Page 1 of 1

64Bit inline Assembly

Posted: Fri Mar 21, 2008 4:04 am
by Krox
I'm working on my OS for quite a while now, recently I finished nice Ring3 Multitasking on pure AMD64 written in D :D . Now I need some Syscalls, for which I'm using those SYSCALL/SYSRET instructions... thats working, but now I have a problem with inline assembly.

The following code wont work:

Code: Select all

ulong Syscall(ulong id, ulong a, ulong b, ulong c, ulong d)
{
	ulong rv;
	asm
	{
		"syscall" : "=a" rv : "a" ID "D" a "S" b "d" c "r10" d;
	}
	return rv;
}
I works without the last parameter, and I think, gcc doesnt understand the register-name "r10". So, does anyone now the right name for those r8-15 registers? I couldnt find them in the docs...

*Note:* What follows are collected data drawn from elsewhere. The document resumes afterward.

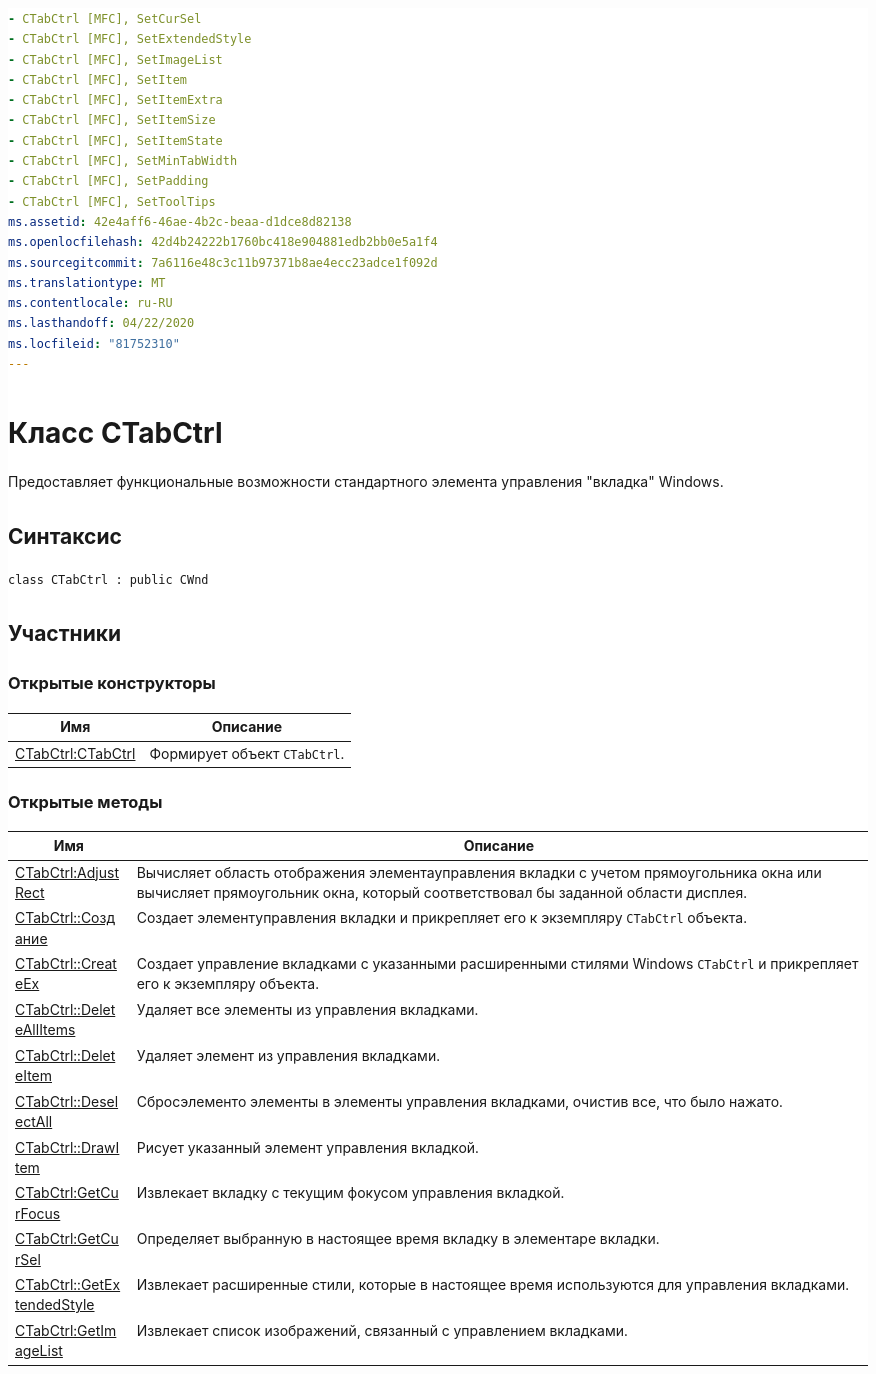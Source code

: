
 ```yaml
- CTabCtrl [MFC], SetCurSel
- CTabCtrl [MFC], SetExtendedStyle
- CTabCtrl [MFC], SetImageList
- CTabCtrl [MFC], SetItem
- CTabCtrl [MFC], SetItemExtra
- CTabCtrl [MFC], SetItemSize
- CTabCtrl [MFC], SetItemState
- CTabCtrl [MFC], SetMinTabWidth
- CTabCtrl [MFC], SetPadding
- CTabCtrl [MFC], SetToolTips
ms.assetid: 42e4aff6-46ae-4b2c-beaa-d1dce8d82138
ms.openlocfilehash: 42d4b24222b1760bc418e904881edb2bb0e5a1f4
ms.sourcegitcommit: 7a6116e48c3c11b97371b8ae4ecc23adce1f092d
ms.translationtype: MT
ms.contentlocale: ru-RU
ms.lasthandoff: 04/22/2020
ms.locfileid: "81752310"
---
```

# <a name="ctabctrl-class"></a>Класс CTabCtrl

Предоставляет функциональные возможности стандартного элемента управления "вкладка" Windows.

## <a name="syntax"></a>Синтаксис

```
class CTabCtrl : public CWnd
```

## <a name="members"></a>Участники

### <a name="public-constructors"></a>Открытые конструкторы

|Имя|Описание|
|----------|-----------------|
|[CTabCtrl:CTabCtrl](#ctabctrl)|Формирует объект `CTabCtrl`.|

### <a name="public-methods"></a>Открытые методы

|Имя|Описание|
|----------|-----------------|
|[CTabCtrl:AdjustRect](#adjustrect)|Вычисляет область отображения элементауправления вкладки с учетом прямоугольника окна или вычисляет прямоугольник окна, который соответствовал бы заданной области дисплея.|
|[CTabCtrl::Создание](#create)|Создает элементуправления вкладки и прикрепляет его к экземпляру `CTabCtrl` объекта.|
|[CTabCtrl::CreateEx](#createex)|Создает управление вкладками с указанными расширенными стилями Windows `CTabCtrl` и прикрепляет его к экземпляру объекта.|
|[CTabCtrl::DeleteAllItems](#deleteallitems)|Удаляет все элементы из управления вкладками.|
|[CTabCtrl::DeleteItem](#deleteitem)|Удаляет элемент из управления вкладками.|
|[CTabCtrl::DeselectAll](#deselectall)|Сбросэлементо элементы в элементы управления вкладками, очистив все, что было нажато.|
|[CTabCtrl::DrawItem](#drawitem)|Рисует указанный элемент управления вкладкой.|
|[CTabCtrl:GetCurFocus](#getcurfocus)|Извлекает вкладку с текущим фокусом управления вкладкой.|
|[CTabCtrl:GetCurSel](#getcursel)|Определяет выбранную в настоящее время вкладку в элементаре вкладки.|
|[CTabCtrl::GetExtendedStyle](#getextendedstyle)|Извлекает расширенные стили, которые в настоящее время используются для управления вкладками.|
|[CTabCtrl:GetImageList](#getimagelist)|Извлекает список изображений, связанный с управлением вкладками.|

Posted: Fri Mar 21, 2008 4:36 am
by bluecode
To my knowledge it is only possible to do the following (taken from my OS):

Code: Select all

register uint64_t __return4 asm("r8");
asm volatile("syscall":
                  "=a" (return0), "=D" (return1), "=S" (return2), "=d" (return3), "=r" (__return4):
                  "a" (number), "D" (param0):
                  "rcx", "r11");
return4 = __return4

Posted: Fri Mar 21, 2008 9:18 am
by Krox
Its a pitty, that GCC has such a limitation... even more cause D hasnt got the "register" keyword. So now I'm very limited in the number of parameters, but probably it will be enough anyway. If someone is interested, thats my solution, with the maximum of parameters (yes, the syntax is correct, it slightly differs of C's one)
asm
{
"syscall" :
"=a" return0, "=d" return1 :
"a" id, "D" param0, "S" param1, "d" param2, "b" param3 :
"rcx", "r11";
}
Thanks for your help anyway, nice to see people from lowlevel here :)

Posted: Thu Mar 27, 2008 1:17 am
by piranha
Well, the was I do my syscalls is:

Code: Select all

asm("int $0x80":"=S"(r):"a"(no), "b"(a1), "c"(a2), "d"(a3));
works fine for my purposes.

-JL

Posted: Sat Mar 29, 2008 6:26 am
by Krox
that works with interrupts, but when using the syscall-instruction, RCX is already used for the return-address (stack dont get touched). So even if you store 2 more parameters in EDI and ESI, you are limited to 1 call-id + 4 parameters (rdi, rsi, edx, ebx). I would like to get more, and from the architecture point of view it should be perfectly fine to use the longmode registers r8-r15. The Problem here is GCC, where you cannot specify one specific register of them.

rax = "a", rbx ="b", rdi = "D", rsi="S", etc... but r8-15=???

Posted: Sat Mar 29, 2008 9:38 am
by bluecode
Yea exactly, I hit the same wall. I only know the above workaround.